[Dataset excerpts]
• • • • • • •

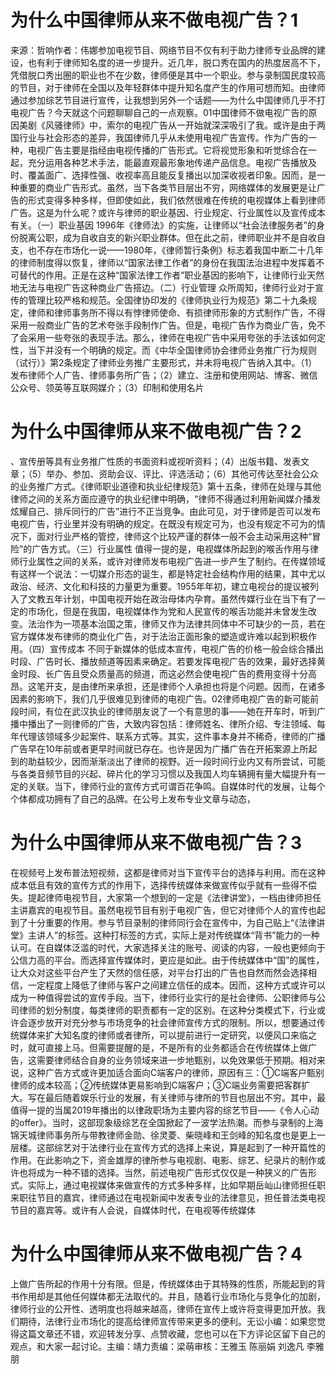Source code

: # 为什么中国律师从来不做电视广告？1

来源：哲响作者：伟娜参加电视节目、网络节目不仅有利于助力律师专业品牌的建设，也有利于律师知名度的进一步提升。近几年，脱口秀在国内的热度居高不下，凭借脱口秀出圈的职业也不在少数，律师便是其中一个职业。参与录制国民度较高的节目，对于律师在全国以及年轻群体中提升知名度产生的作用可想而知。由律师通过参加综艺节目进行宣传，让我想到另外一个话题——为什么中国律师几乎不打电视广告？今天就这个问题聊聊自己的一点观察。01中国律师不做电视广告的原因美剧《风骚律师》中，索尔的电视广告从一开始就深深吸引了我。或许是由于两国行业与社会形态的差异，我国律师几乎从未使用电视广告宣传。作为广告的一种，电视广告主要是指经由电视传播的广告形式。它将视觉形象和听觉综合在一起，充分运用各种艺术手法，能最直观最形象地传递产品信息。电视广告播放及时、覆盖面广、选择性强、收视率高且能反复播出以加深收视者印象。因而，是一种重要的商业广告形式。虽然，当下各类节目层出不穷，网络媒体的发展更是让广告的形式变得多种多样，但即使如此，我们依然很难在传统的电视媒体上看到律师广告。这是为什么呢？或许与律师的职业基因、行业规定、行业属性以及宣传成本有关。（一）职业基因 1996年《律师法》的实施，让律师以“社会法律服务者”的身份脱离公职，成为自收自支的新兴职业群体。但在此之前，律师职业并不是自收自支，也不存在市场化一说——1980年，《律师暂行条例》标志着我国中断二十几年的律师制度得以恢复，律师以“国家法律工作者”的身份在我国法治进程中发挥着不可替代的作用。正是在这种“国家法律工作者”职业基因的影响下，让律师行业天然地无法与电视广告这种商业广告搭边。（二）行业管理 众所周知，律师行业对于宣传的管理比较严格和规范。全国律协印发的《律师执业行为规范》第二十九条规定，律师和律师事务所不得以有悖律师使命、有损律师形象的方式制作广告，不得采用一般商业广告的艺术夸张手段制作广告。但是，电视广告作为商业广告，免不了会采用一些夸张的表现手法。那么，律师在电视广告中采用夸张的手法该如何定性，当下并没有一个明确的规定。而《中华全国律师协会律师业务推广行为规则（试行）》第2条规定了律师业务推广主要形式，并未将电视广告纳入其中。（1）发布律师个人广告、律师事务所广告；（2）建立、注册和使用网站、博客、微信公众号、领英等互联网媒介；（3）印制和使用名片

# 为什么中国律师从来不做电视广告？2

、宣传册等具有业务推广性质的书面资料或视听资料；（4）出版书籍、发表文章；（5）举办、参加、资助会议、评比、评选活动；（6）其他可传达至社会公众的业务推广方式。《律师职业道德和执业纪律规范》第十五条，律师在处理与其他律师之间的关系方面应遵守的执业纪律中明确，“律师不得通过利用新闻媒介播发炫耀自己、排斥同行的广告”进行不正当竞争。由此可见，对于律师是否可以发布电视广告，行业里并没有明确的规定。在既没有规定可为，也没有规定不可为的情况下，面对行业严格的管控，律师这个比较严谨的群体一般不会主动采用这种“冒险”的广告方式。（三）行业属性 值得一提的是，电视媒体所起到的喉舌作用与律师行业属性之间的关系，或许对律师发布电视广告进一步产生了制约。在传媒领域有这样一个说法：一切媒介形态的诞生，都是特定社会结构作用的结果，其中尤以政治、经济、文化和科技的力量更为重要。1955年年初，建立电视台的提议被列入了文教五年计划，中国电视开始在政治母体内孕育。虽然传媒行业在当下有了一定的市场化，但是在我国，电视媒体作为党和人民宣传的喉舌功能并未曾发生改变。法治作为一项基本治国之策，律师又作为法律共同体中不可缺少的一员，若在官方媒体发布律师的商业化广告，对于法治正面形象的塑造或许难以起到积极作用。（四）宣传成本 不同于新媒体的低成本宣传，电视广告的价格一般会综合播出时段、广告时长、播放频道等因素来确定。若要发挥电视广告的效果，最好选择黄金时段、长广告且受众质量高的频道，而这必然会使电视广告的费用变得十分高昂。这笔开支，是由律所来承担，还是律师个人承担也将是个问题。因而，在诸多因素的影响下，我们几乎很难见到律师的电视广告。02律师电视广告的新可能前段时间，有位在武汉执业的律师朋友说了一个有意思的事——她在开车时，听到广播中播出了一则律师的广告，大致内容包括：律师姓名、律所介绍、专注领域、每年代理该领域多少起案件、联系方式等。其实，这件事本身并不稀奇，律师的广播广告早在10年前或者更早时间就已存在。也许是因为广播广告在开拓案源上所起到的助益较少，因而渐渐淡出了律师的视野。近一段时间行业内又有所尝试，可能与各类音频节目的兴起、碎片化的学习习惯以及我国人均车辆拥有量大幅提升有一定的关联。当下，律师行业的宣传方式可谓百花争鸣。自媒体时代的发展，让每个个体都成功拥有了自己的品牌。在公号上发布专业文章与动态，

# 为什么中国律师从来不做电视广告？3

在视频号上发布普法短视频，这都是律师对当下宣传平台的选择与利用。而在这种成本低且有效的宣传方式的作用下，选择传统媒体来做宣传似乎就有一些得不偿失。提起律师电视节目，大家第一个想到的一定是《法律讲堂》，一档由律师担任主讲嘉宾的电视节目。虽然电视节目有别于电视广告，但它对律师个人的宣传也起到了十分重要的作用。参与节目录制的律师同行会在宣传中，为自己贴上“《法律讲堂》主讲人”的标签。这种打标签的方式，实际上是对传统媒体“背书”能力的一种认可。在自媒体泛滥的时代，大家选择关注的账号、阅读的内容，一般也更倾向于公信力高的平台。而选择宣传媒体时，更应是如此。由于传统媒体中“国”的属性，让大众对这些平台产生了天然的信任感，对平台打出的广告也自然而然会选择相信，一定程度上降低了律师与客户之间建立信任的成本。因而，这种方式或许可以成为一种值得尝试的宣传手段。当下，律师行业实行的是社会律师、公职律师与公司律师的划分制度，每类律师的职责都有一定的区别。在这种分类模式下，行业或许会逐步放开对充分参与市场竞争的社会律师宣传方式的限制。所以，想要通过传统媒体来扩大知名度的律师或者律所，可以提前进行一定研究，以便风口来临之时，就可直接上马。但需要提醒的是，不是所有的业务都适合在传统媒体上做广告，这需要律师结合自身的业务领域来进一步地甄别，以免效果低于预期。相对来说，这种广告方式或许更加适合面向C端客户的律师，原因有三：①C端客户甄别律师的成本较高；②传统媒体更易影响到C端客户；③C端业务需要把客群扩大。写在最后随着娱乐行业的发展，有关律师与律所的节目也层出不穷。其中，最值得一提的当属2019年播出的以律政职场为主要内容的综艺节目——《令人心动的offer》。当时，这部现象级综艺在全国掀起了一波学法热潮。而参与录制的上海锦天城律师事务所与带教律师金勋、徐灵菱、柴晓峰和王剑峰的知名度也是更上一层楼。这部综艺对于法律行业在宣传方式的选择上来说，算是起到了一种开篇性的作用。在此影响之下，资金雄厚的律所参与电视剧、电影、综艺、纪录片的制作或许也将成为一种不错的选择。当然，前述电视广告形式仅仅是一种狭义的广告形式。实际上，通过电视媒体来做宣传的方式多种多样，比如早期岳屾山律师担任职来职往节目的嘉宾，律师通过在电视新闻中发表专业的法律意见，担任普法类电视节目的嘉宾等。或许有人会说，自媒体时代，在电视等传统媒体

# 为什么中国律师从来不做电视广告？4

上做广告所起的作用十分有限。但是，传统媒体由于其特殊的性质，所能起到的背书作用却是其他任何媒体都无法取代的。并且，随着行业市场化与竞争化的加剧，律师行业的公开性、透明度也将越来越高，律师在宣传上或许将变得更加开放。我们期待，法律行业市场化的提高给律师宣传带来更多的便利。无讼小编：如果您觉得这篇文章还不错，欢迎转发分享、点赞收藏，您也可以在下方评论区留下自己的观点，和大家一起讨论。主编：靖力责编：梁萌审核：王雅玉 陈丽娟 刘逸凡 李雅朋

• • • • • • •

**Task goal:** Search the entries for "为什么中国律师从来不做电视广告" and copy each matching line.

**Task response:**
: # 为什么中国律师从来不做电视广告？1
# 为什么中国律师从来不做电视广告？2
# 为什么中国律师从来不做电视广告？3
# 为什么中国律师从来不做电视广告？4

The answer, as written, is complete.